- _What is needed_:
Below are the records; copy exactly the lines from the first through the one containing "### Figure 6", both included, and leave out the pictures.
╔══
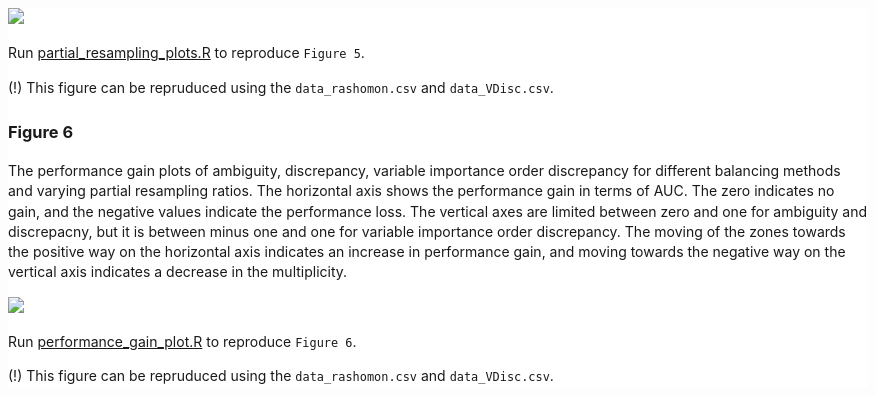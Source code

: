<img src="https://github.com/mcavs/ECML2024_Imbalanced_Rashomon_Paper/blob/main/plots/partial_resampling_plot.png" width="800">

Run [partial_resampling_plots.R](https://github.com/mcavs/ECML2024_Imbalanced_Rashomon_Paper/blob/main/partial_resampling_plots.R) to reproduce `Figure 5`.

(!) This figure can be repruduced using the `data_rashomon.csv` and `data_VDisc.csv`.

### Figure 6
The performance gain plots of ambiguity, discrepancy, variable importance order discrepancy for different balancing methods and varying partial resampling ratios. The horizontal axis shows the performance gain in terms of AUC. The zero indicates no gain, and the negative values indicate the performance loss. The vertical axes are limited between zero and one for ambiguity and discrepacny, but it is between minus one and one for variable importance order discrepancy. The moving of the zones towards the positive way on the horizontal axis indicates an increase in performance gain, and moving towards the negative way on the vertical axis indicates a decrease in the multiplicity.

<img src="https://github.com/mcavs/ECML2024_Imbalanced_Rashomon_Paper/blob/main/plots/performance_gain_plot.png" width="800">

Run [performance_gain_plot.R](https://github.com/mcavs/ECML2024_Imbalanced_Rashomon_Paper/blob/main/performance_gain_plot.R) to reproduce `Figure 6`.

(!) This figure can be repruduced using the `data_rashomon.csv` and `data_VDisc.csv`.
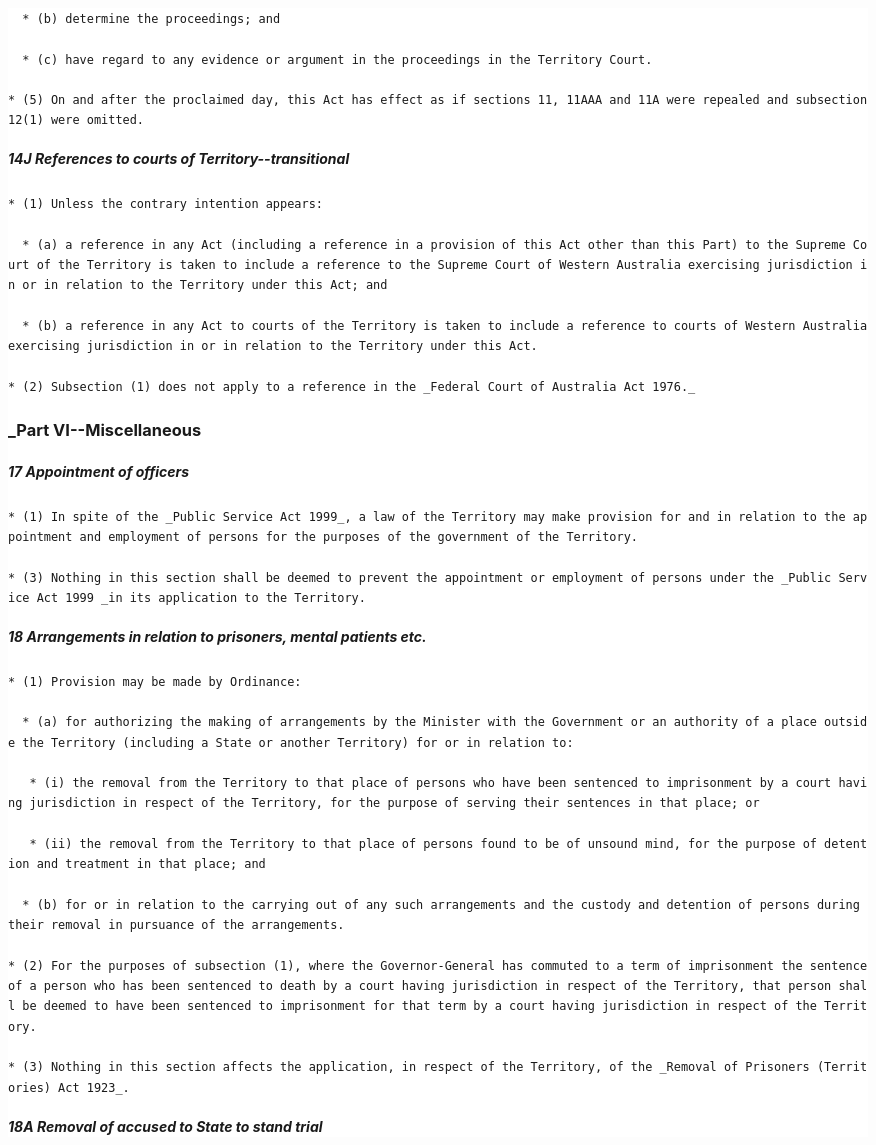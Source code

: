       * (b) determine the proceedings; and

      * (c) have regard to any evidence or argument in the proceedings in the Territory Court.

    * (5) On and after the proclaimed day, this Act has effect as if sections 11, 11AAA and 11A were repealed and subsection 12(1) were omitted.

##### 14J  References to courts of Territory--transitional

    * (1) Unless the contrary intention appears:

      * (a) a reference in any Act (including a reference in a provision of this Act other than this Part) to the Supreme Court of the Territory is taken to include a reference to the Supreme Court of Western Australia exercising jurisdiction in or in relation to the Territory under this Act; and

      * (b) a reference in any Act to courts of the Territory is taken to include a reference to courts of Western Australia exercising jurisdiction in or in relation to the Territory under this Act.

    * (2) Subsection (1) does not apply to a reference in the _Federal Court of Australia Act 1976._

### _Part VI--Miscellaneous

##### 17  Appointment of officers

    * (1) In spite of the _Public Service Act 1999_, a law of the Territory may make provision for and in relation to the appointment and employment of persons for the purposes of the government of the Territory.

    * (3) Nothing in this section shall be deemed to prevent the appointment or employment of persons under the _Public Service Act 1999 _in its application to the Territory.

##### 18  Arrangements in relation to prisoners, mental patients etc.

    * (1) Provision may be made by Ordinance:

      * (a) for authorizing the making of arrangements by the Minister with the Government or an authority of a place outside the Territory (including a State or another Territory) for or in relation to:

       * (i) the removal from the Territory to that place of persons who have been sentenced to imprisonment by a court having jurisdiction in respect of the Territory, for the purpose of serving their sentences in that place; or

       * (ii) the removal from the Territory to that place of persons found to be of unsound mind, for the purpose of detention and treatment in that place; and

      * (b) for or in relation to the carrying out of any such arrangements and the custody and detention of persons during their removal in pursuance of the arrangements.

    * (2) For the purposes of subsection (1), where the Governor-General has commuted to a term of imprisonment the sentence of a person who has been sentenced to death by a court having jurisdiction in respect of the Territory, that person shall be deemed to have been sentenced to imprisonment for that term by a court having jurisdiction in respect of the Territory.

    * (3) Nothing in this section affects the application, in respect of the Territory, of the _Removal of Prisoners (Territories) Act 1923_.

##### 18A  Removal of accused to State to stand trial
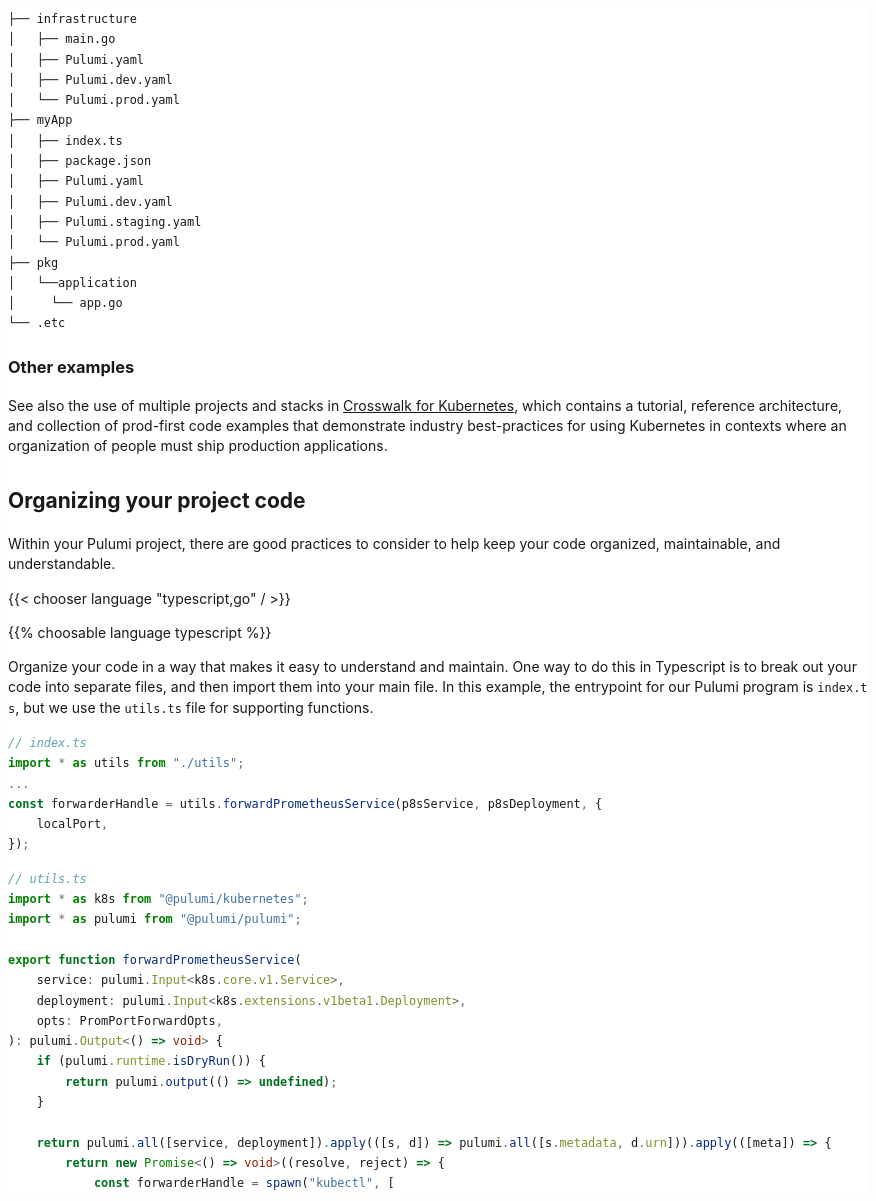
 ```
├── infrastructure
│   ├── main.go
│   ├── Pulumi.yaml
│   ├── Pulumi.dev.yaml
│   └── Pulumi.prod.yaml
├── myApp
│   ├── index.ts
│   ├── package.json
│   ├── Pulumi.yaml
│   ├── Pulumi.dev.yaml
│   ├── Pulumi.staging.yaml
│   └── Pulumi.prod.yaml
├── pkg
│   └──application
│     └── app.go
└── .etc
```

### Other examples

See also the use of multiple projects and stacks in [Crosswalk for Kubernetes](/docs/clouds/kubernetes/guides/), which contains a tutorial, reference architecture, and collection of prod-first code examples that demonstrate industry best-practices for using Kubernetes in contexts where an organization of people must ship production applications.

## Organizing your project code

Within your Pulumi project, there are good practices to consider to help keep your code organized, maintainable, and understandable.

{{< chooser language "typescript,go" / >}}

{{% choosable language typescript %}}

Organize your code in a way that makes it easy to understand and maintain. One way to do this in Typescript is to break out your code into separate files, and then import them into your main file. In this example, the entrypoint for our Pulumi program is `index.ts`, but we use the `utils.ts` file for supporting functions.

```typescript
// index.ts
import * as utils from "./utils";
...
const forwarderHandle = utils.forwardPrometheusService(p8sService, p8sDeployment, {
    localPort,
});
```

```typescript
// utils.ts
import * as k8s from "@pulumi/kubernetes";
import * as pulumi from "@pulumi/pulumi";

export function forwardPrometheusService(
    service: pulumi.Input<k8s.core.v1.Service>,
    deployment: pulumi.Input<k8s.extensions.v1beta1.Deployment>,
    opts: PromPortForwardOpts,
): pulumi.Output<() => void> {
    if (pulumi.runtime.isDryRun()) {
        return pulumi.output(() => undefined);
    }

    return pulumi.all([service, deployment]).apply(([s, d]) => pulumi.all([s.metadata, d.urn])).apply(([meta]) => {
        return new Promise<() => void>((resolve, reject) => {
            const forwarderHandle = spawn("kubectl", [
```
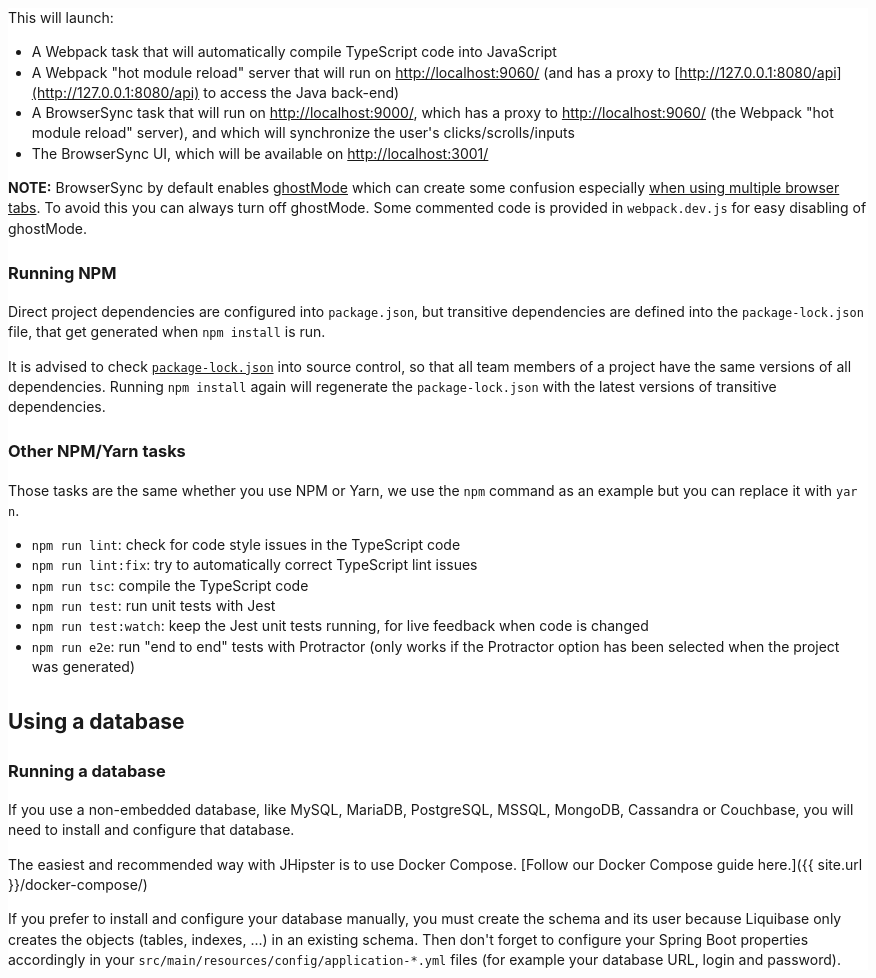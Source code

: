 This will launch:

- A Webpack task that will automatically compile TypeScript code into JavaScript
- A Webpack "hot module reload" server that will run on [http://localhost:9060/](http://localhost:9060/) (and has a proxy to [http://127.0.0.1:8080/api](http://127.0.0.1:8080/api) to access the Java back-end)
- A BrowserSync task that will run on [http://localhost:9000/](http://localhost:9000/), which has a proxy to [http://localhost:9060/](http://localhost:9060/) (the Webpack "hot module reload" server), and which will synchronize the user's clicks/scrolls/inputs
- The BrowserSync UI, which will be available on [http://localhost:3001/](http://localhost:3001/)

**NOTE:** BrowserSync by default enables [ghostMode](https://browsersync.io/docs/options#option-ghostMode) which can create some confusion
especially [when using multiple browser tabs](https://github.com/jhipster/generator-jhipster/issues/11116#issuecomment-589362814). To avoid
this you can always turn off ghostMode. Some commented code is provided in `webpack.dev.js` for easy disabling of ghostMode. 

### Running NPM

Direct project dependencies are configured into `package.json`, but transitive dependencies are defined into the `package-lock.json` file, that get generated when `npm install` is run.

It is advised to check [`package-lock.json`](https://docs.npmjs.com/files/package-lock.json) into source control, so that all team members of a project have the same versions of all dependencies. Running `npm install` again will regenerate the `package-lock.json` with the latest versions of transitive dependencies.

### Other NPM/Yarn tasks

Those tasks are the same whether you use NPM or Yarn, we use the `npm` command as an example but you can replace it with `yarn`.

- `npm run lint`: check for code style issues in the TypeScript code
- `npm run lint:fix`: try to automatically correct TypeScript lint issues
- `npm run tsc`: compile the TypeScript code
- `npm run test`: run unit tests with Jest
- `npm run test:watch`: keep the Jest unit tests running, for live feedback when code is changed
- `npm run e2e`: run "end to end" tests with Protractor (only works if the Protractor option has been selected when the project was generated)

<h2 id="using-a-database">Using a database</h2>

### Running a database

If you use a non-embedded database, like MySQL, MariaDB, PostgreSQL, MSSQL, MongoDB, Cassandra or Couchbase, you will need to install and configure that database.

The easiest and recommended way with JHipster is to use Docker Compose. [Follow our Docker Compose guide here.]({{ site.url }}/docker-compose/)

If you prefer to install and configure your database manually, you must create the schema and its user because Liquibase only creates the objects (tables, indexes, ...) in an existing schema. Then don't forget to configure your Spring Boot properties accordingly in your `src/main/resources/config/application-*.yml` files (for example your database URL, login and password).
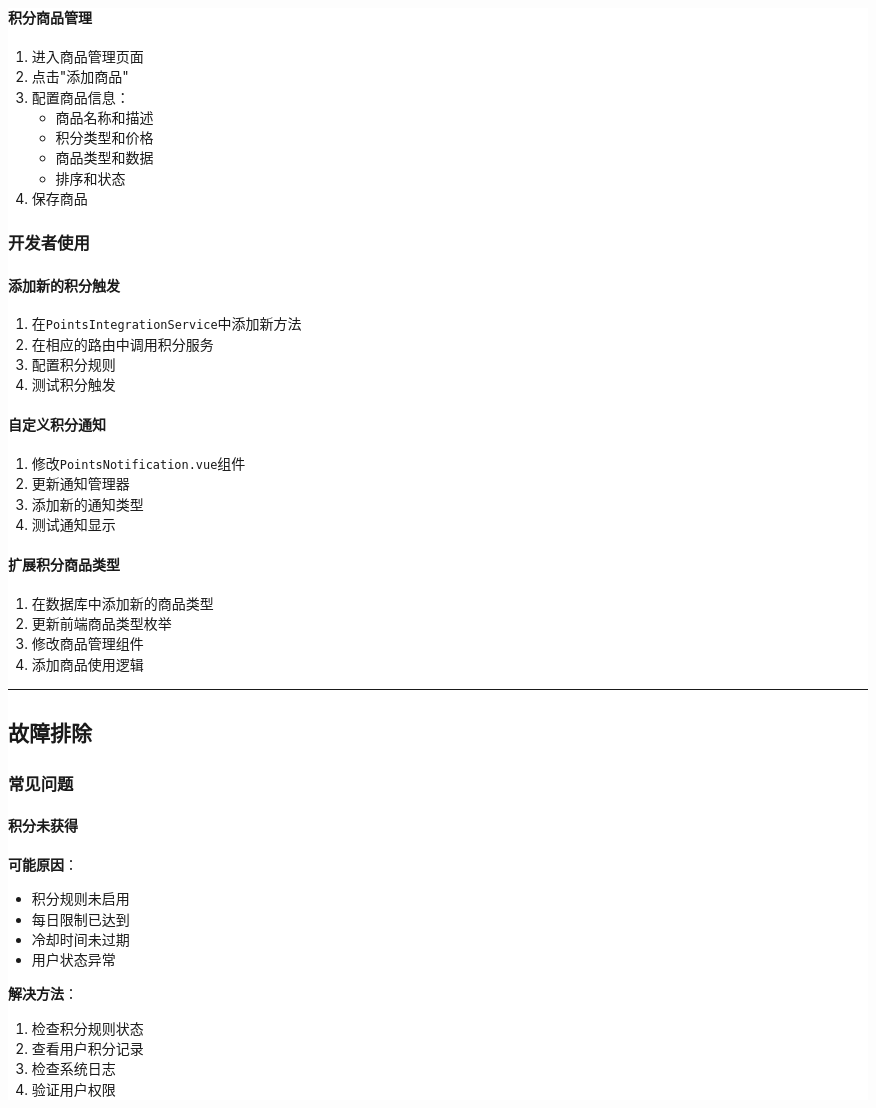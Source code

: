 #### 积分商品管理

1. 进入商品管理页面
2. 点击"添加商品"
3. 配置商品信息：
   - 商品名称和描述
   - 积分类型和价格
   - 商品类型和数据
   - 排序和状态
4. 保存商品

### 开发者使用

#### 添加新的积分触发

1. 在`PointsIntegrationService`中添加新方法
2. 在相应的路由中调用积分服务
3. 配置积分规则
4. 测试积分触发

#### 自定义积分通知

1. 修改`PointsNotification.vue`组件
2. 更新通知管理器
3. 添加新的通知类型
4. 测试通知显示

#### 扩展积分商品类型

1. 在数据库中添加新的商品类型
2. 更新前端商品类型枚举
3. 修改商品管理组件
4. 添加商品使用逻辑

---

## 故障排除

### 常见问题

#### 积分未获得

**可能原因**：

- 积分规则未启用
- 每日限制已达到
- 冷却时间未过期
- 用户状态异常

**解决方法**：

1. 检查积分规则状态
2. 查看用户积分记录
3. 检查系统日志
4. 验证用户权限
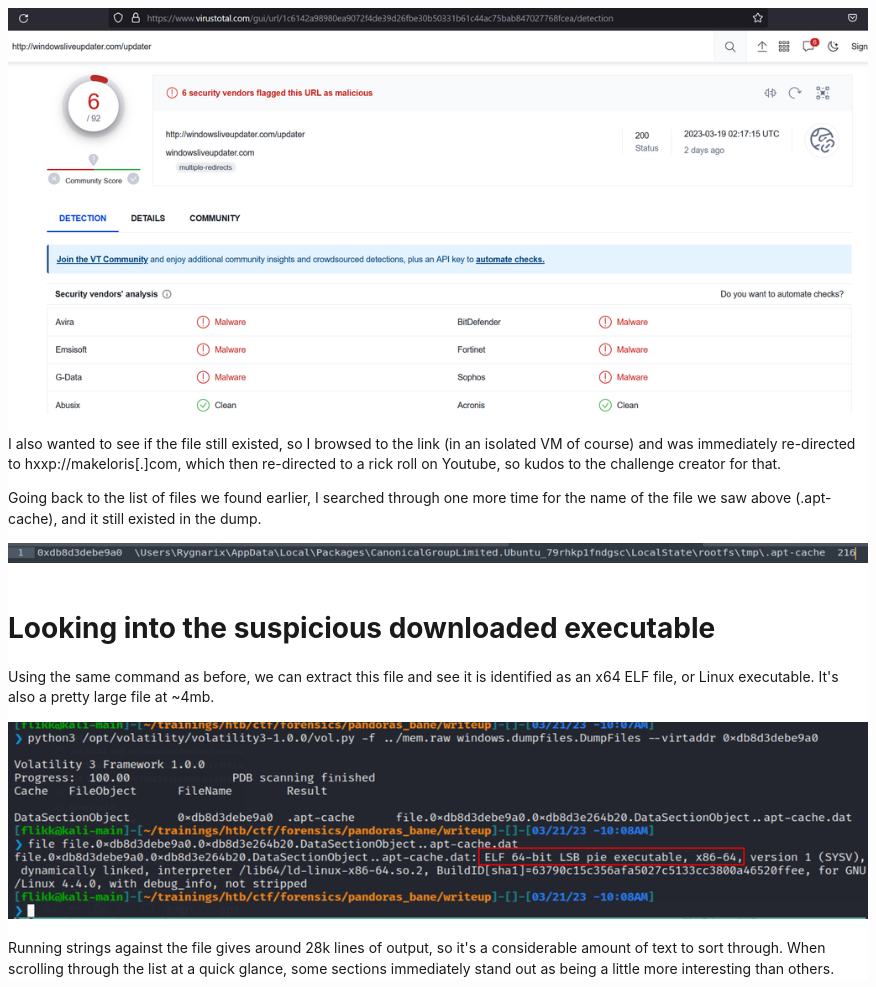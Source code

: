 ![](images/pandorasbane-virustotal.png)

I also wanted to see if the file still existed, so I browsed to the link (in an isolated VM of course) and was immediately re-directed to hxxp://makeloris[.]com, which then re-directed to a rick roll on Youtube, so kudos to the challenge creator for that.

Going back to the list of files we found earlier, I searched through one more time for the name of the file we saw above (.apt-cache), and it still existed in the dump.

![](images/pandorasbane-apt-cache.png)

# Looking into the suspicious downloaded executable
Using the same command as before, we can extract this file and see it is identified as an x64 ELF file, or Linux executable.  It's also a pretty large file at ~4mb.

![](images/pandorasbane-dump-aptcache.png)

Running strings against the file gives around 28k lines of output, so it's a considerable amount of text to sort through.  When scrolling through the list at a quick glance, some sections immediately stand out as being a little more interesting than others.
╚══
- _Solution to this problem_:
Source code

:<img src="https://github.com/mcavs/ECML2024_Imbalanced_Rashomon_Paper/blob/main/plots/partial_resampling_plot.png" width="800">

Run [partial_resampling_plots.R](https://github.com/mcavs/ECML2024_Imbalanced_Rashomon_Paper/blob/main/partial_resampling_plots.R) to reproduce `Figure 5`.

(!) This figure can be repruduced using the `data_rashomon.csv` and `data_VDisc.csv`.

### Figure 6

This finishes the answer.